Neyyappam (Banana Muffins With Cardamom And Coconut)

Neyyappams (pronounced "Nay-up-pums") are classic South Indian sweet spherical fritters which often include ripe bananas and constitute an integral part of many celebrations. The well-loved appams are made for birth ceremonies, memorial ceremonies, various holidays, or simply as a special snack.

Appams are made in a special pan called 'appa karai' or 'paniyaram' pan in Tamil and is similar to the Scandinavian aebleskiver pan, Japanese takoyaki pan, or the Thai Kanom Krok pan which gives them their characteristic spherical shape but can also be made without any special equipment. It is worth the investment in this pan since it can be used to make wonderful treats using other muffin and pancake batters for special occasions; I use it to make savory 'Vellai appams' using leftover dosa, idli, and adai batters. The nice thing about this pan is that it won't heat up the whole house like a fired up oven especially during summertime.
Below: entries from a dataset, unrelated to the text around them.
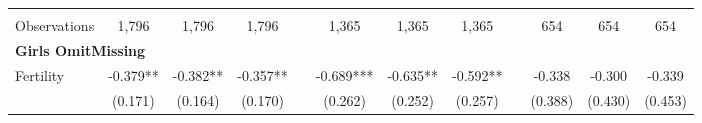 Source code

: \begin{landscape}
\begin{table}[htpb!]
\begin{center}
\begin{tabular}{lcccp{2mm}cccp{2mm}ccc}
\begin{footnotesize}\end{footnotesize}&\begin{footnotesize}\end{footnotesize}&\begin{footnotesize}\end{footnotesize}&\begin{footnotesize}\end{footnotesize}&\begin{footnotesize}\end{footnotesize}&\begin{footnotesize}\end{footnotesize}&\begin{footnotesize}\end{footnotesize}&\begin{footnotesize}\end{footnotesize}&\begin{footnotesize}\end{footnotesize}&\begin{footnotesize}\end{footnotesize}&\begin{footnotesize}\end{footnotesize}&\begin{footnotesize}\end{footnotesize}\\Observations&1,796&1,796&1,796&&1,365&1,365&1,365&&654&654&654\\
\multicolumn{12}{l}{\textbf{Girls OmitMissing}}\\ 
Fertility&-0.379**&-0.382**&-0.357**&&-0.689***&-0.635**&-0.592**&&-0.338&-0.300&-0.339\\
&(0.171)&(0.164)&(0.170)&&(0.262)&(0.252)&(0.257)&&(0.388)&(0.430)&(0.453)\\

\end{tabular}
\end{center}
\end{table}
\end{landscape}
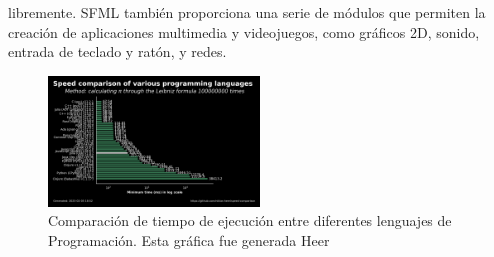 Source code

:         libremente. SFML tambi\'en proporciona una serie de m\'odulos que permiten la creaci\'on de aplicaciones multimedia 
        y videojuegos, como gr\'aficos 2D, sonido, entrada de teclado y rat\'on, y redes.
    \vskip 0.5cm
    \begin{figure}[h]  
        \centering
        \includegraphics[width=0.5\textwidth]{./images/marco_teorico/Grafico/ComparacionLenguajes.png}
        \caption{Comparaci\'on de tiempo de ejecuci\'on entre diferentes lenguajes de Programaci\'on. Esta gr\'afica fue generada Heer \cite{ComparitionLanguajes}}
        \label{fig:tiempoEjecucion}
    \end{figure}
    \clearpage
Appams are traditionally made with rice; I have added the whole wheat flour and the oat meal because they make the appams a little softer and fluffier. They can be made gluten-free if the whole wheat flour and oatmeal are omitted and dairy-free as well if made with oil instead of the traditional ghee. Sesame oil (but not the Chinese toasted kind) is a good choice as is canola oil. Occasionally I like to add finely chopped apples, canned Jack fruit, etc. in place of the bananas for a variation. For an equally delicious baked version, see Baked Neyyappam.

The Last Batch! Appams in the 'appa karai'
They got a little overcooked
The rest disappeared before I could take a nice picture

3 Ripe Bananas
11/2 cups Rice Flour
1 cup grated Jaggery or brown sugar
5 pods Cardamom
4 Tbsp grated Coconut (2 Tbsp dessicated)
1/4 tsp Sea Salt
1/2 tsp Baking Powder
1/2 tsp Baking Soda
Water, a few tablespoons
1/4 cup Whole Wheat Flour (omit for gluten-free)
1/4 cup Oat Meal flakes(omit for gluten-free)
1/4 cup Ghee or Oil (not Olive) for cooking


Peel the bananas and place in a large mixing bowl; mash well.

Peel the cardamom pods and discard the shells. Grind the seeds finely with a pinch of sugar using a mortar and pestle; add the ground cardamom to the bananas.

Add jaggery/brown sugar and mix well.

Mix together the rice flour, salt, whole wheat flour, coconut, and oats. If you are not using the whole wheat flour or oats, add 2 tsp corn starch.

Stir in the dry mixture into the bananas with just enough water - add a tablespoon at a time - to make a thick batter. Allow the batter to rest covered for an hour or even overnight so the flours can hydrate well.

Mix the baking soda and powder into the batter just before cooking.

Coat the 'appa karai' lightly with a little oil or a cooking oil spray and heat over moderate heat.

Test the pan by dropping a tiny bit of batter; if it sizzles, pan is ready. Pour about 1/3 teaspoon of ghee into each indentation, and fill each 3/4ths full with the batter - if no wheat or oats are used, the batter will not rise very much during cooking.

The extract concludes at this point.